Pergunta

For simply, I write an app with Splash, Home, Child1 and Child2 with following flow: Splash -> Home -> Child1 -> Child2. And we can back from Child2 to Child1, from Child1 to Home, and back from Home to exit app.

It sounds simple. I can navigate between these screens correctly.

Problem when I install app via OTA. After enter Splash -> Home -> Child1 -> Child2. Staying Child2, I press HOME button to minimize app, and re-enter app by choose app icon. But when re-entering app, it doesn't resume at Child2 but start from Splash -> Home. I cannot understand what happens here. It should resume at Child2 instead.

More surprised thing is, at Home screen, when I press BACK button to exist app, now Child2 is resumed (o_O). And from Child2, now I can back to Child1, and to Home, and back again to exist app.

All these issues happen when I install app via OTA but app works normally when I install by cable.

Can anyone tell me what happens in my situation? Any help is appreciated

Many thanks.

P/S: I get this bug when testing on Nexus 1 (Android 2.2) and Nexus S(Android 2.3.x)

Edit: even CNN app for Android still have this issue... Is it belong to OS?

Foi útil?

Solução

This has to do with task affinity I guess. And it's not just the CNN app, all apps behave like that because some developers (like me!) don't understand how the task concept works. I won't lie to you, even I don't understand this all the time.

I believe this happens because, when you launch your app from the Market, your app becomes part of the Market task. Therefore, you have an instance that "belongs" to the Market task. You can navigate normally from it. All the problems happen when you press Home because...

If you start the activity from the Launcher, you start a new task for the app, giving you 2 "instances" of the app, one belonging to the previous Market task, the other belonging to your own app (where you are the root of your own task).

On this new task, you can navigate back, and eventually you will reach the previous task, which has another instance of your app. You will reach the point where you left off (considering regular launch mode for the activities). Sometimes, this is odd because we normally think that one app has only one instance, when it's not how it works, nor it's how it should work. I loosely compare that with launching twice an app in Windows having two Windows open. In Android, this analogy is similar (at least to me).

This is all fine when you start your app from another app, when the task concept feels natural.

However, in this case it becomes weird because when we launch the activity from the Market, we expect the instance to be the same that will be in the Launcher (when launched from there). We naturally don't expect that the Market, used to download the app, will own an app that we installed, and that we (obviously) want to use separately from the Market app (I don't think a Market should own a task when using the "Open" button).

To solve that, I believe you could fiddle with allowTaskReparenting. However, in case it's really that which is causing this issue, I don't recommend it because this could break other legitimate uses for the task system.

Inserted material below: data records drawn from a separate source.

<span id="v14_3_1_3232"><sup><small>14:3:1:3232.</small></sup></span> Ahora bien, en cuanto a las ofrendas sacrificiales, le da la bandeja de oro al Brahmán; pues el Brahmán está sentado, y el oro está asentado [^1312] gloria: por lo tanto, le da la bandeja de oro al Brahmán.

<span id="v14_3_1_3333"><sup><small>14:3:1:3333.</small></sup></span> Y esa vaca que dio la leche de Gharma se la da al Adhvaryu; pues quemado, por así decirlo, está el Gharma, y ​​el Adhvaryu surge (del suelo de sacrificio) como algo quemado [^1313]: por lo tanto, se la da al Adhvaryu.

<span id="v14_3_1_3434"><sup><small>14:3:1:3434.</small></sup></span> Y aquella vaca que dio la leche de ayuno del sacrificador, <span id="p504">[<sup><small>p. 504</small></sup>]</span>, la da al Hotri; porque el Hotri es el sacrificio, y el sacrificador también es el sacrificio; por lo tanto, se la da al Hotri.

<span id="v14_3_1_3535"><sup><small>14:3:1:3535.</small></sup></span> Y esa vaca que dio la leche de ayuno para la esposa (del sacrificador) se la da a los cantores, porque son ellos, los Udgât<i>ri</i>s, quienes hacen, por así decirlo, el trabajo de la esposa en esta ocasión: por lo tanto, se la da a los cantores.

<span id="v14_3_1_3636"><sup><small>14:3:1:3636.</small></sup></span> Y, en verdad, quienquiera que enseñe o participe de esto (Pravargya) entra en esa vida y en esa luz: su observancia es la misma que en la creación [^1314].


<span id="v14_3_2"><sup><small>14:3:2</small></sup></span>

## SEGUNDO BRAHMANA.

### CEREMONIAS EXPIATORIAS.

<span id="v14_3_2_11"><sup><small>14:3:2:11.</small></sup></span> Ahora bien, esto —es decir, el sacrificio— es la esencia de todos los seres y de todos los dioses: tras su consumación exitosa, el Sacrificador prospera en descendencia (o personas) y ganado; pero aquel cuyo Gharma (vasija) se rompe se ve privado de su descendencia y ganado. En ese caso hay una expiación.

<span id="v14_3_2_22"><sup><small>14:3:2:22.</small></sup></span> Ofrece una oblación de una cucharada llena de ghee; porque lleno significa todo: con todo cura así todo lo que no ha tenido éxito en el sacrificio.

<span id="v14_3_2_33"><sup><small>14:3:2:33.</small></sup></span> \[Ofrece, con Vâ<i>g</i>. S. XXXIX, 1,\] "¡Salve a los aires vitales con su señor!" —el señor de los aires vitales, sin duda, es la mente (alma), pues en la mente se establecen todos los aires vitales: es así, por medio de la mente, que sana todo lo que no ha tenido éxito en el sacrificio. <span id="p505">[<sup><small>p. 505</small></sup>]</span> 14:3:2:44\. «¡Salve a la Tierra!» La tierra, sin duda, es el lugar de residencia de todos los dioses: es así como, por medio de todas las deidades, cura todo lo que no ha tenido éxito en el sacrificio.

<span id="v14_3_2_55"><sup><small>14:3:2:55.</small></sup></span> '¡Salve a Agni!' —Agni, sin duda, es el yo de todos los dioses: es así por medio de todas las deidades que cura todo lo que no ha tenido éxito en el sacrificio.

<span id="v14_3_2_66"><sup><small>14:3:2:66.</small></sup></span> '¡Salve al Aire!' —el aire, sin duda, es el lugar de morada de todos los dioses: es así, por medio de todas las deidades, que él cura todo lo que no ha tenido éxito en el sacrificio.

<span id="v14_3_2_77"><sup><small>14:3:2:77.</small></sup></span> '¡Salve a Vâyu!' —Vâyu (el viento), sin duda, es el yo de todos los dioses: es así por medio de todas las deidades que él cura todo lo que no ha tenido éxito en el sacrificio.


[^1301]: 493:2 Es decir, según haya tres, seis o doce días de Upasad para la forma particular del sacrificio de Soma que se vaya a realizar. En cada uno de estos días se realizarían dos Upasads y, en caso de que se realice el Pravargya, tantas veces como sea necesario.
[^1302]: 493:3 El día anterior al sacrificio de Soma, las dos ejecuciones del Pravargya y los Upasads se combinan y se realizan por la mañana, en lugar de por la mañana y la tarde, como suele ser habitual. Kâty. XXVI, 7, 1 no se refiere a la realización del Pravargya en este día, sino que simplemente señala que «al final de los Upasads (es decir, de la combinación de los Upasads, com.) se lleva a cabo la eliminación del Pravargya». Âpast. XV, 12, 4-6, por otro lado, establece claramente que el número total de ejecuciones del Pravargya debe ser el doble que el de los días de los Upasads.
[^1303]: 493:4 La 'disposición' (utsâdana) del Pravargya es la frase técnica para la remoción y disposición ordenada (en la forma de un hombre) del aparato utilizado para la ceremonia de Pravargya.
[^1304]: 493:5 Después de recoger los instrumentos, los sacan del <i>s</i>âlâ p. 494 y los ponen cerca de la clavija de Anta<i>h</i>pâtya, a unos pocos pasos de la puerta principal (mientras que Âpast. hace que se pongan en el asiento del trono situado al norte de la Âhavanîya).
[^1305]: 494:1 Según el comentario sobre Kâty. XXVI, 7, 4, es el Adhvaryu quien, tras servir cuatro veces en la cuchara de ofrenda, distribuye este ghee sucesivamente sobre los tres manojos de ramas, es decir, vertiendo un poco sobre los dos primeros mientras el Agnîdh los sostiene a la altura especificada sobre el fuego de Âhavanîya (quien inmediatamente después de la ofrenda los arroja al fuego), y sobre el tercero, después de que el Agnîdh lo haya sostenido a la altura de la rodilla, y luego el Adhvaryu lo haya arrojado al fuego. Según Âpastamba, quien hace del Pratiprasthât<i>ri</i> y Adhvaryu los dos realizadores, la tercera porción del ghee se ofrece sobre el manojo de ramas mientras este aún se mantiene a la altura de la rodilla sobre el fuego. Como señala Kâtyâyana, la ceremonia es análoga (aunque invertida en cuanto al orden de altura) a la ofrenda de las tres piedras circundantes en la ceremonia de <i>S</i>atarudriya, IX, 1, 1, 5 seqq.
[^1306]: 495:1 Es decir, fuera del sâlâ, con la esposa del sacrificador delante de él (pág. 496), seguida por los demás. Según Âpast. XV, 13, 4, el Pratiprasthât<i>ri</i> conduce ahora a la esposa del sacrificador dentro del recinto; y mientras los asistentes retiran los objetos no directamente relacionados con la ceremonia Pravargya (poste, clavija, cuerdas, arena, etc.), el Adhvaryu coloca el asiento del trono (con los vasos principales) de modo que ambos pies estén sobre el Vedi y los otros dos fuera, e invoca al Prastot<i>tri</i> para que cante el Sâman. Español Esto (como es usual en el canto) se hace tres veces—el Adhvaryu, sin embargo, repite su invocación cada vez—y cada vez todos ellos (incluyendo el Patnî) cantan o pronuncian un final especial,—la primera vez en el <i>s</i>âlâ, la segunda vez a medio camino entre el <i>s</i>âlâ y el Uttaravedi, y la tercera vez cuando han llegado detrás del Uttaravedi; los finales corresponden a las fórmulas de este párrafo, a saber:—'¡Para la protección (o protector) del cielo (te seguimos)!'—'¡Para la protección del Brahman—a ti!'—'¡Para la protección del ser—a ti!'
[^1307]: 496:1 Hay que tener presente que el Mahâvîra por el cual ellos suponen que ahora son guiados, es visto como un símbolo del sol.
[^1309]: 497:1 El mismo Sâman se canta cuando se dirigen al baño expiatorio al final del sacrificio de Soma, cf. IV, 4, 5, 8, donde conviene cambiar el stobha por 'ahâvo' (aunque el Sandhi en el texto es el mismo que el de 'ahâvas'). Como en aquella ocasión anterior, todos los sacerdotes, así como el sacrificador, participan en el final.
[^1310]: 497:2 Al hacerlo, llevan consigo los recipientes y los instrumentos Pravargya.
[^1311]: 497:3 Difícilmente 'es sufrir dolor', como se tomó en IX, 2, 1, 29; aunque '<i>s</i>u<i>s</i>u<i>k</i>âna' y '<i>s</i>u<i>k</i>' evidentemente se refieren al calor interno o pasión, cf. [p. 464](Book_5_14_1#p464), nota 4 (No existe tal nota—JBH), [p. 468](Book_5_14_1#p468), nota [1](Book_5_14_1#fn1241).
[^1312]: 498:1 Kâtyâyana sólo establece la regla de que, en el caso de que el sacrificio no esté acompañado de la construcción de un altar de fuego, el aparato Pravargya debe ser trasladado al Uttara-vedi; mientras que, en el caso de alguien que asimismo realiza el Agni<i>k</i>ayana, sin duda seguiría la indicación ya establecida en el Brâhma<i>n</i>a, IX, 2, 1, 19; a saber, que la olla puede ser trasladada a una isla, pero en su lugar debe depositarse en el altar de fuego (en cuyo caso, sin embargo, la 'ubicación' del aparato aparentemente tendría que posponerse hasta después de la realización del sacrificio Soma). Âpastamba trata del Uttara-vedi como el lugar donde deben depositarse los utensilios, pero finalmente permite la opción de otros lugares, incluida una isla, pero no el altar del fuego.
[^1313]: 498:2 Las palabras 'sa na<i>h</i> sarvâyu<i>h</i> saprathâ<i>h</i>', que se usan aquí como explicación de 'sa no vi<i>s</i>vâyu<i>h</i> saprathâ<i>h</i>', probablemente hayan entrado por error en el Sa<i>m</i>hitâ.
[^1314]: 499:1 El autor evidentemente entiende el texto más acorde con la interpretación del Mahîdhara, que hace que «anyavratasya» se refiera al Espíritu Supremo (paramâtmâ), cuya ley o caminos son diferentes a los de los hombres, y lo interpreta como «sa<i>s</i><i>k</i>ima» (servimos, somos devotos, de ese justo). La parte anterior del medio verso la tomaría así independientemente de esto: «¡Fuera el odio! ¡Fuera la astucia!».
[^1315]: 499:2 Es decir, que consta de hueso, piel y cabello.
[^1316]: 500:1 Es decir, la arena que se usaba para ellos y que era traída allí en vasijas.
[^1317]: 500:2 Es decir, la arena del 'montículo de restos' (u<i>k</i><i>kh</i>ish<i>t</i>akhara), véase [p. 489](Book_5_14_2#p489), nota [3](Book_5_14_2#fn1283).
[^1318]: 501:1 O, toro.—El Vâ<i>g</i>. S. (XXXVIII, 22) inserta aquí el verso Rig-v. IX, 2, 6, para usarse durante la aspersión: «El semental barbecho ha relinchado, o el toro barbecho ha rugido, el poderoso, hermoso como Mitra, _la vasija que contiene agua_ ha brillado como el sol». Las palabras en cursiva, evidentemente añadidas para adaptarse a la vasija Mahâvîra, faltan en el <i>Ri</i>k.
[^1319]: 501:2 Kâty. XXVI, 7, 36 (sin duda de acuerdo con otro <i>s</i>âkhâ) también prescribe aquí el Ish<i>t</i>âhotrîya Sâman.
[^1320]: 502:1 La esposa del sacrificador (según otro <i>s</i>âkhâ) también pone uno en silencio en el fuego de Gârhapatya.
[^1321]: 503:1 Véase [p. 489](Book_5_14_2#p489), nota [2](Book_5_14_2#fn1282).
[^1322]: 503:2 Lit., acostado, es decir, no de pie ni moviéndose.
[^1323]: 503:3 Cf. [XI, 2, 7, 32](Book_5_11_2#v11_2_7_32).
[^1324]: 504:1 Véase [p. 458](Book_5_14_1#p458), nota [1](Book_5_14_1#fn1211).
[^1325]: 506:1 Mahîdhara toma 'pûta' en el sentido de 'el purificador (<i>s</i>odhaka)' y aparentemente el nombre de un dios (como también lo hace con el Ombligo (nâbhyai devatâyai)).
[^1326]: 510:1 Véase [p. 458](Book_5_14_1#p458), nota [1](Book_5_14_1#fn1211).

Finally, this is how I believe tasks work, and that's my guess to where this problem comes from. I could be wrong, so please forgive me if this answer becomes useless later (if you find another cause that answers this).

Good luck!

Outras dicas

Looking at your comment you kill your activities as soon as you start a new one..

E.g. if you do:

startActivity(intent);
finish(); // THIS WILL KILL THE ACTIVITY -> MAKING IT UNREACHABLE

The activity that launches the new activity is being killed and cannot be reached using the back button.

Remove the

finish(); // REMOVE THIS TO KEEP IT ON THE ACTIVITY STACK

after you call startActivity(intent), and all your activities should stay in memory. Hence, they will be reachable when you go back. NOTE: for the Splash, you should indeed call finish(), since you don't want to go back to the Splash activity after a succesfull launch!